═══ DATA TO PROCESS

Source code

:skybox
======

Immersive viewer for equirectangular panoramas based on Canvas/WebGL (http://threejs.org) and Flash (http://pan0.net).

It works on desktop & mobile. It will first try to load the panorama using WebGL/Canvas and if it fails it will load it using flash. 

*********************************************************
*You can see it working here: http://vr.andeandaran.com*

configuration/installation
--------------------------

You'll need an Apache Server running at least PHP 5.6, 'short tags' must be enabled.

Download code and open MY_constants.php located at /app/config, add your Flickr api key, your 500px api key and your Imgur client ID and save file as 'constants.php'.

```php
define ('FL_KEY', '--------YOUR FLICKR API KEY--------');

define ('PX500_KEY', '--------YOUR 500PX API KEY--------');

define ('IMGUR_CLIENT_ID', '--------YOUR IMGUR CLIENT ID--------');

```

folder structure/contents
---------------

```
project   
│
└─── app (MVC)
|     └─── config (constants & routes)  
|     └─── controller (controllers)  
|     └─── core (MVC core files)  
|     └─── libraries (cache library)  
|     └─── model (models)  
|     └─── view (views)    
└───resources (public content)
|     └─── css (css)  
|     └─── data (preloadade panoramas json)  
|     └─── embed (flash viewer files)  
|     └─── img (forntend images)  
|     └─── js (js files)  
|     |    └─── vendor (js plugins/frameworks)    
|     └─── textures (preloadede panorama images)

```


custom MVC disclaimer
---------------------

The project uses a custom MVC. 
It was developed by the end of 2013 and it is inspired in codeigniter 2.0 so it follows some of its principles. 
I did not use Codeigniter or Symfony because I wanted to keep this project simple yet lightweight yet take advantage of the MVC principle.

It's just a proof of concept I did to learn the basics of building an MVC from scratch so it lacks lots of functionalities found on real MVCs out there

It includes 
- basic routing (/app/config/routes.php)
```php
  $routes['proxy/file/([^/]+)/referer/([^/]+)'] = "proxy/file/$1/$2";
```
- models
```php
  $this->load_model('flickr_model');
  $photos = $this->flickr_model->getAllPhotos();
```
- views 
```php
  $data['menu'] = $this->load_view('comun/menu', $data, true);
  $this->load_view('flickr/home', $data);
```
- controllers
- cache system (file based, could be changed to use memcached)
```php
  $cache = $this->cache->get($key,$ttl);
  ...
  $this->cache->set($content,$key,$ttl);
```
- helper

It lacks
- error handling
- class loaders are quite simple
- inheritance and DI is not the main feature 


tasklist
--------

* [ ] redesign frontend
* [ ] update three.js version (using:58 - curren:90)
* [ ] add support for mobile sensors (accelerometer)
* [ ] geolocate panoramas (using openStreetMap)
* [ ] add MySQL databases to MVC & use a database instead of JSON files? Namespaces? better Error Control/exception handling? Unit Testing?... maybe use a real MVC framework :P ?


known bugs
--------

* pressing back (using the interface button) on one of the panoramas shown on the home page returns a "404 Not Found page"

══════

**REQUIREMENT:** Lines holding the word "WebGL" should be counted across the entries; state only how many there are.

**SOLUTION FOR THIS PROBLEM:** 2